The Content Brief: How to Give Writers Everything They Need to Sound Like You
A bad brief produces generic content. A good brief produces posts that are indistinguishable from something you wrote yourself. Here is exactly what to put in one.
The most common complaint about outsourced content is that it doesn't sound right. Too generic. Too formal. Not the way we talk. Missing the specific angle that would have made it useful.
Almost every one of these complaints traces back to the same root cause: a bad brief — or no brief at all.
A content brief is the document you give a writer before they start. Done well, it transfers enough context that the output sounds like it came from inside your company. Done poorly, it produces content that reads like it was written by someone who Googled your industry for 20 minutes.
The good news: writing a strong brief doesn't take long. It takes knowing what to include.
Why Most Briefs Fail
The typical content brief looks like this: a title, a target keyword, and maybe a note about word count. Sometimes there's a competitor link for reference.
That brief tells a writer almost nothing about what actually matters. What's the specific argument? Who's the reader and what do they already know? What's the tone — direct and opinionated, or measured and educational? What conclusion should the reader reach? What's the one thing they should do after reading?
A writer who doesn't know the answers to these questions will make them up. They'll default to safe, generic choices that technically fulfill the brief but don't produce the result you wanted.
The brief's job is to make the right choices obvious so the writer doesn't have to guess.
The Core Elements of a Strong Brief
Target keyword and intent. The keyword tells the writer what query this post should rank for. The intent tells them what the reader actually wants. "Project management software for law firms" is a keyword.
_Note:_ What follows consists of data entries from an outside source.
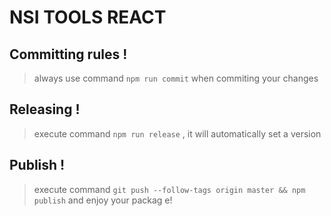 # NSI TOOLS REACT 

## Committing rules ! 

> always use command `npm run commit` when commiting your changes

## Releasing !

> execute command `npm run release` , it will automatically set a version

## Publish !

> execute command `git push --follow-tags origin master && npm publish` and enjoy your packag e!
The intent is a buyer who's evaluated generic PM tools and concluded they don't fit legal workflows — so they're now searching for something built for their specific context. That distinction changes what the post should say and how it should frame its argument.
The specific angle. Two posts can target the same keyword and make completely different arguments. The angle is your specific take — the non-obvious insight, the contrarian position, the experience-based perspective that makes your post worth reading instead of the ten already ranking for the same term. This is the hardest thing for a writer to invent without your input, and the most important thing to specify.
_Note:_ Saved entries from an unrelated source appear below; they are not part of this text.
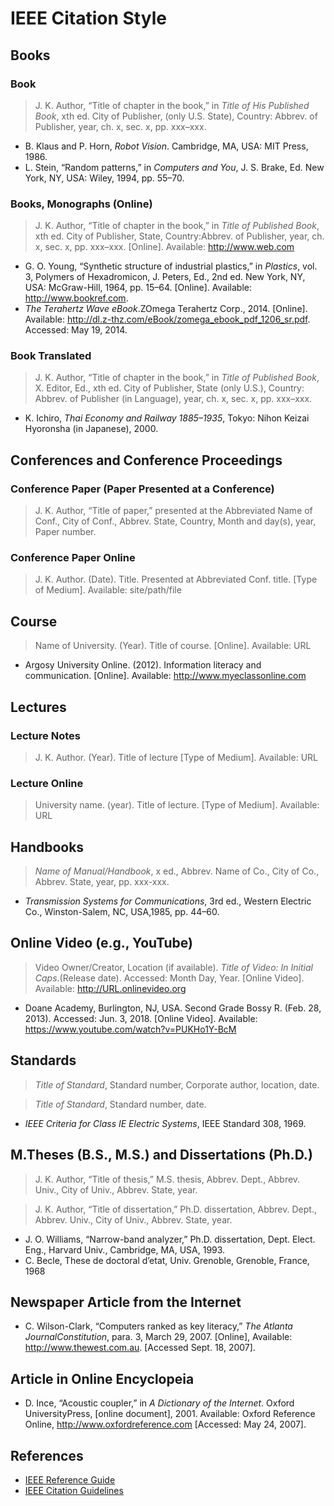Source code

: # IEEE Citation Style

## Books

### Book

> J. K. Author, “Title of chapter in the book,” in _Title of His Published Book_, xth ed. City of Publisher, (only U.S. State), Country: Abbrev. of Publisher, year, ch. x, sec. x, pp. xxx–xxx.

* B. Klaus and P. Horn, _Robot Vision_. Cambridge, MA, USA: MIT Press, 1986.
* L. Stein, “Random patterns,” in _Computers and You_, J. S. Brake, Ed. New York, NY, USA: Wiley, 1994, pp. 55–70.

### Books, Monographs (Online)

> J. K. Author, “Title of chapter in the book,” in _Title of Published Book_, xth ed. City of Publisher, State, Country:Abbrev. of Publisher, year, ch. x, sec. x, pp. xxx–xxx. [Online]. Available: http://www.web.com

* G. O. Young, “Synthetic structure of industrial plastics,” in _Plastics_, vol. 3, Polymers of Hexadromicon, J. Peters, Ed., 2nd ed. New York, NY, USA: McGraw-Hill, 1964, pp. 15–64. [Online]. Available: http://www.bookref.com. 
* _The Terahertz Wave eBook_.ZOmega Terahertz Corp., 2014. [Online]. Available: http://dl.z-thz.com/eBook/zomega_ebook_pdf_1206_sr.pdf. Accessed: May 19, 2014. 

### Book Translated

> J. K. Author, “Title of chapter in the book,” in _Title of Published Book_, X. Editor, Ed., xth ed. City of Publisher, State (only U.S.), Country: Abbrev. of Publisher (in Language), year, ch. x, sec. x, pp. xxx–xxx.

* K. Ichiro, _Thai Economy and Railway 1885–1935_, Tokyo: Nihon Keizai Hyoronsha (in Japanese), 2000.

## Conferences and Conference Proceedings

### Conference Paper (Paper Presented at a Conference)

> J. K. Author, “Title of paper,” presented at the Abbreviated Name of Conf., City of Conf., Abbrev. State, Country, Month and day(s), year, Paper number.

### Conference Paper Online

> J. K. Author. (Date). Title. Presented at Abbreviated Conf. title. [Type of Medium]. Available: site/path/file

## Course

> Name of University. (Year). Title of course. [Online]. Available: URL

* Argosy University Online. (2012). Information literacy and communication. [Online]. Available: http://www.myeclassonline.com 

## Lectures

### Lecture Notes

> J. K. Author. (Year). Title of lecture [Type of Medium]. Available: URL

### Lecture Online

> University name. (year). Title of lecture. [Type of Medium]. Available: URL

## Handbooks

> _Name of Manual/Handbook_, x ed., Abbrev. Name of Co., City of Co., Abbrev. State, year, pp. xxx-xxx.

* _Transmission Systems for Communications_, 3rd ed., Western Electric Co., Winston-Salem, NC, USA,1985, pp. 44–60.  

## Online Video (e.g., YouTube)

> Video Owner/Creator, Location (if available). _Title of Video: In Initial Caps_.(Release date). Accessed: Month Day, Year. [Online Video]. Available: http://URL.onlinevideo.org

* Doane Academy, Burlington, NJ, USA. Second Grade Bossy R. (Feb. 28, 2013). Accessed: Jun. 3, 2018. [Online Video]. Available: https://www.youtube.com/watch?v=PUKHo1Y-BcM

## Standards

> _Title of Standard_, Standard number, Corporate author, location, date.

> _Title of Standard_, Standard number, date.

* _IEEE Criteria for Class IE Electric Systems_, IEEE Standard 308, 1969.

## M.Theses (B.S., M.S.) and Dissertations (Ph.D.)

> J. K. Author, “Title of thesis,” M.S. thesis, Abbrev. Dept., Abbrev. Univ., City of Univ., Abbrev. State, year.

> J. K. Author, “Title of dissertation,” Ph.D. dissertation, Abbrev. Dept., Abbrev. Univ., City of Univ., Abbrev. State, year.

* J. O. Williams, “Narrow-band analyzer,” Ph.D. dissertation, Dept. Elect. Eng., Harvard Univ., Cambridge, MA, USA, 1993.
* C. Becle, These de doctoral d’etat, Univ. Grenoble, Grenoble, France, 1968

## Newspaper Article from the Internet

* C. Wilson-Clark, “Computers ranked as key literacy,” _The Atlanta JournalConstitution_, para. 3, March 29, 2007. [Online],   Available: http://www.thewest.com.au. [Accessed Sept. 18, 2007].

## Article in Online Encyclopeia

* D. Ince, “Acoustic coupler,” in _A Dictionary of the Internet_. Oxford UniversityPress, [online document], 2001. Available: Oxford Reference Online, http://www.oxfordreference.com [Accessed: May 24, 2007].

## References

* [IEEE Reference Guide](https://ieeeauthorcenter.ieee.org/wp-content/uploads/IEEE-Reference-Guide.pdf)
* [IEEE Citation Guidelines](https://ieee-dataport.org/sites/default/files/analysis/27/IEEE%20Citation%20Guidelines.pdf)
"Write a post about content briefs" produces one result. "Write a post arguing that most content brief advice focuses on SEO structure and completely ignores the voice and angle transfer problem — which is why ghostwritten posts consistently fail to sound like the founder" produces a completely different result. The second brief produces the post you actually wanted.
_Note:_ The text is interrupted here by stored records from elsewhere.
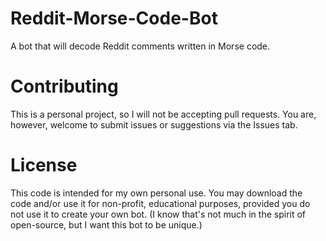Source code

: # Reddit-Morse-Code-Bot
A bot that will decode Reddit comments written in Morse code.

# Contributing
This is a personal project, so I will not be accepting pull requests.
You are, however, welcome to submit issues or suggestions via the Issues tab.

# License
This code is intended for my own personal use. You may download the code and/or use it for non-profit, educational purposes, provided you do not use it to create your own bot. (I know that's not much in the spirit of open-source, but I want this bot to be unique.)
Reader context. Who is this post for, specifically? Not just "B2B marketers" — what do they already know? What have they already tried? What's the frustration that brought them to this post? A post for first-time content managers reads differently than one for founders who've hired and fired three content agencies. Specify the reader at the level of detail that would let you describe them to a colleague.
Voice and tone notes. If you've published other content, point the writer to two or three posts that nail the tone you want. If you haven't, describe it: direct or conversational? Opinionated or balanced? Technical or plain-language? Do you use contractions? Do you write in the first person? Are industry terms used casually or explained carefully?
Voice transfer is one of the hardest parts of ghostwriting. Good brief writers don't just say "write in my voice." They give examples, describe the texture of the tone, and flag the things that consistently feel wrong (overly formal openings, excessive hedging, listicle formats when you prefer prose).
The specific outcome. What should the reader think, feel, or do after finishing this post? This is different from the CTA. The CTA is a button or a link. The outcome is the shift in perspective or understanding that makes the CTA feel natural. If the reader finishes the post and thinks "huh, I hadn't considered that angle" before clicking to learn more, the post worked. If they finish and feel vaguely informed but unchanged, it didn't.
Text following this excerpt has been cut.